There are many health issues associated with gestational diabetes, including that both the mother and baby will have an increased risk of developing type 2 diabetes later in life. During the pregnancy, gestational diabetes can lead to excessive sugars and fats crossing the placenta, which can have an effect on the baby’s growth, usually making them bigger. Giving birth to larger babies can also lead to problems with the birth. Sometimes, even though it might not seem to make sense, some babies (particularly larger babies) are born with blood sugar levels that are too low – this is called hypoglycaemia.
Testing for gestational diabetes
During pregnancy, women are generally offered a test to screen for glucose (called a Glucose Challenge Test). The screening test can identify women who may have elevated blood sugars. If you have elevated blood sugar levels you will be offered a Glucose Tolerance Test (GTT). The GTT assesses how your body responds to a 'glucose load' or how efficiently the glucose is moved from your blood to your body's cells. You are required to fast for 8 to 12 hours and then you have a blood test. After the blood test you have a drink that contains glucose. One or two hours after you have the drink another blood test is done. Gestational diabetes will be diagnosed if your blood sugar levels are above what they should be.

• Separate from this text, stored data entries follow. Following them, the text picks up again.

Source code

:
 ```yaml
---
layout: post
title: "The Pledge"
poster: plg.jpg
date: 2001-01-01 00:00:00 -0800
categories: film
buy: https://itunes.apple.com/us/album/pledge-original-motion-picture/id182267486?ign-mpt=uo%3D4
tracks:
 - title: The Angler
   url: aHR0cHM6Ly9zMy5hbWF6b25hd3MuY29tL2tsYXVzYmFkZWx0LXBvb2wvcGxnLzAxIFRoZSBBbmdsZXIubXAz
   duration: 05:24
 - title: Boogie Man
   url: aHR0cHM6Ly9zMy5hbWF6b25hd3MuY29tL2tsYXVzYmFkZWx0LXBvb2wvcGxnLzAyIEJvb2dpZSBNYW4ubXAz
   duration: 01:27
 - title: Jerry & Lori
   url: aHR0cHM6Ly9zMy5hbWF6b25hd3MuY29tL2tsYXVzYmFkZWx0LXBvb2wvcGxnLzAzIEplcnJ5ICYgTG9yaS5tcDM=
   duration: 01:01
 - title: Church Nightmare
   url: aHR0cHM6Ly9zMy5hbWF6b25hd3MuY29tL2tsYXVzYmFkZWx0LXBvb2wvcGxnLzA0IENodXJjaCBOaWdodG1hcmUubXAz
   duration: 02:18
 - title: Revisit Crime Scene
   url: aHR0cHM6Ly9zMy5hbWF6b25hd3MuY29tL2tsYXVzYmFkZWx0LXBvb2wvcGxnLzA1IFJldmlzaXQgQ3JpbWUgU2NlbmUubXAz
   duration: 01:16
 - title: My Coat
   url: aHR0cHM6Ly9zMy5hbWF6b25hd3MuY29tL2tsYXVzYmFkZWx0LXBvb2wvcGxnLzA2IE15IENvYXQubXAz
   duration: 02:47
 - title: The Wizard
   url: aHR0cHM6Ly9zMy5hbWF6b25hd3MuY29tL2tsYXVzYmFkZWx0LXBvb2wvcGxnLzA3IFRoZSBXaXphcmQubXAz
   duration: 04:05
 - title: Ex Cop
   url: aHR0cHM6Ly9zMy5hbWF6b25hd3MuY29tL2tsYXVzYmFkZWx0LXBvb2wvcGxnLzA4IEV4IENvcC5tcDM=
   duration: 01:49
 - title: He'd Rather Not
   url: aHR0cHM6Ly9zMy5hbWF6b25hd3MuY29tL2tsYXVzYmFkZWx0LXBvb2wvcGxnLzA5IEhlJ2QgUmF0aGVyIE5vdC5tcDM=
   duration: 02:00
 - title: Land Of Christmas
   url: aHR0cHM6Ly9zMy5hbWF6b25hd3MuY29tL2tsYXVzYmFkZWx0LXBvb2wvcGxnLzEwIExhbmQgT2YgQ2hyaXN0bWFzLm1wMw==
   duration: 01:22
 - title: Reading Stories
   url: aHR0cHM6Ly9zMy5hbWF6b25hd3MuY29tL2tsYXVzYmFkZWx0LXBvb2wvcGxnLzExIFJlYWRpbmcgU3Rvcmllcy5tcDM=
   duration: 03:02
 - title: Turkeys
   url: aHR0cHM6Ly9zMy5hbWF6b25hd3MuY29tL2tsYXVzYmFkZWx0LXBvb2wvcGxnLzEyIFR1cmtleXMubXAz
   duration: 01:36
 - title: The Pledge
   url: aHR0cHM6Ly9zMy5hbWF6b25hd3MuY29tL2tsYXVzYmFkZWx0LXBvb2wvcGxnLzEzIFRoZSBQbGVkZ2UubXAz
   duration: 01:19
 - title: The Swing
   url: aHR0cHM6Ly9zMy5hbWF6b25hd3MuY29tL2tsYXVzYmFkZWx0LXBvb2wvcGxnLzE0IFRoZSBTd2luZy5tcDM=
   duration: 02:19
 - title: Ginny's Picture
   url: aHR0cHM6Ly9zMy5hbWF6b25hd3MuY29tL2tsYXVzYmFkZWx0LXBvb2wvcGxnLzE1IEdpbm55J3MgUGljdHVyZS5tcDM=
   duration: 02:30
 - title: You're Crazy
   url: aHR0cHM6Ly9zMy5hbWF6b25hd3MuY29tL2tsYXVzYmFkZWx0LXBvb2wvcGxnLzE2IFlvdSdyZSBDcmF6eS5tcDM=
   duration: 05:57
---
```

Managing gestational diabetes
Gestational diabetes can be managed with healthy eating, physical activity, monitoring your blood glucose levels and sometimes medication.
A good diet can keep your blood sugar levels within target. With diabetes you are encouraged to eat regular meals, eat small amounts often, and include some carbohydrate in every meal or snack.
Your diet should be enjoyable and varied, low in saturated fats and high in fibre. Avoid carbohydrates that have little nutritional value like cakes, biscuits, juices and soft drinks. Choose more complex carbohydrates such as multigrain breads and breakfast cereals, rice (preferably Doongara or Basmati as they have a lower glycaemic index), pasta and noodles. Legumes such as baked beans, red kidney beans and lentils and fruit, milk and yoghurt are also good choices.
See the section on healthy pregnancy for more information about diet and exercise.
If you have gestational diabetes, you will need to learn how to measure your blood sugar levels. Fifty per cent of women who develop gestational diabetes ultimately develop type 2 diabetes. If you are diagnosed with gestational diabetes, it is very important that you have regular follow-up tests for diabetes after the pregnancy or before becoming pregnant again.